Bizim üzerinde duracağımız şey yalnızca kalite sorunu olabilir. Aydın olmanın koşullarını hiç ama hiç yerine getirmeyenlerin zamanın ruhuna “tamamen duygusal nedenlerle” katılı vermeleri kendimizi teselli edecek nedenler bulsak da insanı üzer. Bu savruk yazının kısaca söylemek istediği de izninizle işte bu kadardır. Yüzlerce, binlerce imzayla kaygılarını ileten, söz söyleme haklarını savunanların, ayak seslerini duyduğumuz savaşa, gözlerimizi kapatamayacağımız ölümlere karşı çıkışına itirazların kalitesi düşükse buna üzülmek gerekmez mi?

*** 

Evet, bir kalite sorunu var. Binlerce aydının, ki sayı sürekli artıyor, pek çok ülkeden aydın desteği çığ gibi büyüyor, ölümlere karşı çıkan bildirisine karşı yükselen sesler ne yazık ki verimli bir tartışmayı, üzerinde durulabilir itirazları içermiyor.

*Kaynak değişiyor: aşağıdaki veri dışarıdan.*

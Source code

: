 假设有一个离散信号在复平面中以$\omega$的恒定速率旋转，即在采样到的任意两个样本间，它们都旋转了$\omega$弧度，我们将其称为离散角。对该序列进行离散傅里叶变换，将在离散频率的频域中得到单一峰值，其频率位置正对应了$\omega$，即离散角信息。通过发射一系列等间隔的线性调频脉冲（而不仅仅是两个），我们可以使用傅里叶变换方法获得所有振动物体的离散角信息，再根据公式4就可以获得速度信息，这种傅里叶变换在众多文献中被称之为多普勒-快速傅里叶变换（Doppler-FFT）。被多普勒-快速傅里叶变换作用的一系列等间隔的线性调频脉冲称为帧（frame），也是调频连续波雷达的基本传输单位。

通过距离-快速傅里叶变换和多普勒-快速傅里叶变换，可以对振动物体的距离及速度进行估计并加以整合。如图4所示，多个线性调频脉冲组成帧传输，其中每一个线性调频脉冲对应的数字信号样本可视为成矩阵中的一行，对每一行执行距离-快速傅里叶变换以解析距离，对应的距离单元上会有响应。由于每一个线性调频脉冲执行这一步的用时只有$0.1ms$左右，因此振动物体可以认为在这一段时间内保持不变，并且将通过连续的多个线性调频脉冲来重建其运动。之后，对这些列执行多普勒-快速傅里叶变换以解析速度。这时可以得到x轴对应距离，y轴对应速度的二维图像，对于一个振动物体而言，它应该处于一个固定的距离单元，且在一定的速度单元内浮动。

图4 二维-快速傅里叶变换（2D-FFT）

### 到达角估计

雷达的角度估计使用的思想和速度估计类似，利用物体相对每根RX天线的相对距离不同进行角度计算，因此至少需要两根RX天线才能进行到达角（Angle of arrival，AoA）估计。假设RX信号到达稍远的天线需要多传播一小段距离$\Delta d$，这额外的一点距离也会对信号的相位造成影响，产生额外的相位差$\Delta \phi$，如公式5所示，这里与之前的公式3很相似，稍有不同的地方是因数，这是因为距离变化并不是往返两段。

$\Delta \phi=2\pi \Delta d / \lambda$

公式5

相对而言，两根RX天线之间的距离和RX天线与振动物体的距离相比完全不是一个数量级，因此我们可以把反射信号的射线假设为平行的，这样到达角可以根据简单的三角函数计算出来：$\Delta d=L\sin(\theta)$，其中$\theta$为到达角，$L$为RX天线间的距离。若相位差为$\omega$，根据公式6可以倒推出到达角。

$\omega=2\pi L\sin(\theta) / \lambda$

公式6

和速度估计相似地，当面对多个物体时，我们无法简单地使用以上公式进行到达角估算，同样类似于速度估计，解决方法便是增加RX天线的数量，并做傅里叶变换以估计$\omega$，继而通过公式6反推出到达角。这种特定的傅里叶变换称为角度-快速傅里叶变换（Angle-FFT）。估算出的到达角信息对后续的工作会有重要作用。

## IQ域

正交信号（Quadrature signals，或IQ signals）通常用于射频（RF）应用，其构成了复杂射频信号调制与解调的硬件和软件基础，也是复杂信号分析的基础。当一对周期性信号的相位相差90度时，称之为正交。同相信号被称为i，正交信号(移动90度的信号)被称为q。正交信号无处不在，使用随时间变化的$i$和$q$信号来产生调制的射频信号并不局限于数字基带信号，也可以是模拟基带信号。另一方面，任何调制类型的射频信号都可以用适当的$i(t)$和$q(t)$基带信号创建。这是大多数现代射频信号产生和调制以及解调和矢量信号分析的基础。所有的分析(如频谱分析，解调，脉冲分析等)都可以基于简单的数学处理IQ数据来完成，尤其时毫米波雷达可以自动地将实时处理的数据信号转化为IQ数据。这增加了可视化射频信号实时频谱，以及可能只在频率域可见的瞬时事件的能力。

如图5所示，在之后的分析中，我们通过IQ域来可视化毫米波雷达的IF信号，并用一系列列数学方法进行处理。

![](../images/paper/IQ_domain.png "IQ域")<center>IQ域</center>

Günümüzün önde gelen dilbilimcilerinden, insan hakları savunucusu Chomsky için bir “romancı”nın söyleyebildiği, “o zaten Yahudi” türünden bir “laf”sa biz üzülmeyelim mi? Tüm bu eşitsiz tartışma kaliteyi aşağılara çekiyorsa ne yapalım; kendi içimizden kaliteli yandaşlar mı uyduralım?
Bunu yapamayacağız; ama otoriter rejim ısrarı, aydınlar arasından bir Heidegger çıkarmayı başarırsa buna hayret etmekten de kendimizi alamayacağız...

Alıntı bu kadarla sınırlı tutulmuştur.